The health-care institutions perched atop U.S. News and World Report’s annual best hospitals ranking are known as the leaders in their field, the place to be for their specialties, well-staffed and highly regarded.
New research from a Fisher College of Business professor found those accolades don’t, however, mean operating margins aren’t often razor-thin – or in the red.
Featured in the December 2013 edition of the Decision Sciences journal is a nearly decade-long glimpse at top hospitals’ profitability from W.C. Benton Jr., Edwin D. Dodd Professor Management Sciences at Fisher. The study, “A Profitability Evaluation of America’s Best Hospitals, 2000-2008,” is a follow-up to similar analysis conducted in 2000 and 2007.
It’s an attempt to answer a question Benton says nagged him for years:
“If they’re the best, are they sustainable? Are they liquid?” he asked. “You can be of the best quality in the world, but if the lights aren’t on, you won’t survive.”
The hospitals Benton analyzed in the latest research are the scant 3 percent of the nation’s 5,000-plus that make it on the U.S. News ranking, thanks to favorable scores on patient survival rates, structural resources, staffing levels, and reputation. In the second part of the research, Benton also conducted a more detailed analysis of the “honor roll” hospitals on the list, those that find at least six of their specialties ranked near the top of 16 sub-rankings.
While two in three hospitals are designated nonprofits, Benton’s research uses the metric to gauge how much revenue remains each year to reinvest into the organization.
The results paint an intriguing picture of how the financial state of the nation’s best hospitals changed throughout the last decade. Average net income among these hospitals rose from about $10 million in 2000 to more than $58 million in 2008, while net income per bed spiked to $115,000 from about $18,000.
Profit margins tell a different story. In 2008, they ranged from a high of 71 percent to a deficit of 19 percent among 123 hospitals, but the average fell closer to break-even at 4 percent, up slightly from 1 percent in 2000. That means even though average profit at these hospitals rose at a frenzied pace in those years, it remained only a tiny slice of the revenue received, indicating overhead and fixed costs in the form of technology, advertising, and brick-and-mortar investments were moving nearly as quickly.

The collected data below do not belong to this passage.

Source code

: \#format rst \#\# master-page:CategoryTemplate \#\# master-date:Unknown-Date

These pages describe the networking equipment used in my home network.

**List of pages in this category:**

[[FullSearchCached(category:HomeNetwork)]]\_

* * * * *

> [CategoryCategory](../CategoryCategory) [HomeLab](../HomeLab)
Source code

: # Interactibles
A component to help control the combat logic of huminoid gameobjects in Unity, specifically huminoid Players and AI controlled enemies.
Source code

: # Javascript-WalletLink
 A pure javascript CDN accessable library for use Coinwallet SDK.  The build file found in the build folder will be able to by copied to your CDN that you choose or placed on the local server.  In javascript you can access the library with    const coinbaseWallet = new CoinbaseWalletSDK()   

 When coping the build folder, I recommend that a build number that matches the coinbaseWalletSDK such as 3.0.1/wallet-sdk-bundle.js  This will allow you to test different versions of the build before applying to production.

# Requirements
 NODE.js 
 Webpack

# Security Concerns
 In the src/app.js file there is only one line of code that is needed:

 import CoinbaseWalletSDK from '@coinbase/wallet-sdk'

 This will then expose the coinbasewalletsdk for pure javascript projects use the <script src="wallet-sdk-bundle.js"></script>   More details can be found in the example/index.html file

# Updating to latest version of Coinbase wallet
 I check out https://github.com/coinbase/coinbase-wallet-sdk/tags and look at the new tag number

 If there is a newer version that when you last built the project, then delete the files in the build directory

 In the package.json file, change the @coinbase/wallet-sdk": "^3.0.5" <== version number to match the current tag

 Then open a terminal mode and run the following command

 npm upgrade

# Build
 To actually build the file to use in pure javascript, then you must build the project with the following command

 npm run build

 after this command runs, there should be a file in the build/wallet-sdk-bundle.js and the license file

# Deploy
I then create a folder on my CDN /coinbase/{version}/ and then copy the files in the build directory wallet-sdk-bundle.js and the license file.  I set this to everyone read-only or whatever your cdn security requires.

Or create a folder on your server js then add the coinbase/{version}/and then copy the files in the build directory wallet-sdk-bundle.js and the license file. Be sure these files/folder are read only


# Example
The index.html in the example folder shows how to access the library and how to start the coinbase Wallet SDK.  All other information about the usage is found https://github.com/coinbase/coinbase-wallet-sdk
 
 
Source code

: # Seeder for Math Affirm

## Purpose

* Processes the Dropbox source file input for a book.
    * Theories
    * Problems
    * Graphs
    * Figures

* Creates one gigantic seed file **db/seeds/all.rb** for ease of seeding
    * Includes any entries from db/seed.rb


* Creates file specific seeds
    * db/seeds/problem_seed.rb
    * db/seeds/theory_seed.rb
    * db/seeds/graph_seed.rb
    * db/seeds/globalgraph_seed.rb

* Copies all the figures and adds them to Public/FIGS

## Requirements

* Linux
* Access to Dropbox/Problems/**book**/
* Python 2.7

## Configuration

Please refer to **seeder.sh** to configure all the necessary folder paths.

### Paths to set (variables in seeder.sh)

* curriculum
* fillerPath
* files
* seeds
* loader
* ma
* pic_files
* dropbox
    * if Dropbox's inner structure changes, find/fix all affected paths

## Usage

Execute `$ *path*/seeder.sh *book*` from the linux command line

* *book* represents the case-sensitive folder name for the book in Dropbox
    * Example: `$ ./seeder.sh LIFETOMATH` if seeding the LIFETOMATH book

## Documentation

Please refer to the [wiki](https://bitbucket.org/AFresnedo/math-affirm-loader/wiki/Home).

Indeed, across all hospitals nationwide, the number of beds in those eight years shrank to 951,000 from 984,000, but expenses ballooned to nearly $700 billion, up from $400 billion in 2000, according to Census Bureau data. The total number of hospitals, meanwhile, was virtually unchanged.
Juggling these heavy investments amid an increasingly complex financial ecosystem of public and private dollars means that in order to keep the lights on, Benton said, “hospitals are getting smarter.”
“In some cases, they’re even trying to ‘game the system,’” he said. “But some won’t survive.”
How these best-in-class hospitals are surviving was the focus of Benton’s deep dive into the “honor roll” pack of institutions in the second part of his research. What emerged was no clear-cut formula for financial success.
One honor roll hospital tightened bed capacity, improved occupancy and took on a more complex caseload, only to see its profit margins take a hit over the nine-year period. Another increased bed capacity and reduced caseload diversity, flipping from a shortfall to a surplus.
“These (honor roll) hospitals are trying to adjust to a new environment,” Benton said. “They’re trying to size themselves the right way.”
With no silver bullet to slay the challenge of operating in this rapidly changing, Affordable Care Act era, the notion of segmentation will become even more critical, according to the research. In short, hospitals can’t continue to be all things to all patients, pumping resources into pricey or, worse, redundant technology. New changes to reimbursements through the health-care law might lead to more cooperation among hospitals, but Benton said survival ultimately will be a question of leadership.
“Hospitals are going to have to decide what their core competencies are and try to provide the best care per dollar spent,” he said. “They should keep an eye on the external environment, but in the end, what decides whether you’re going to be successful is you.”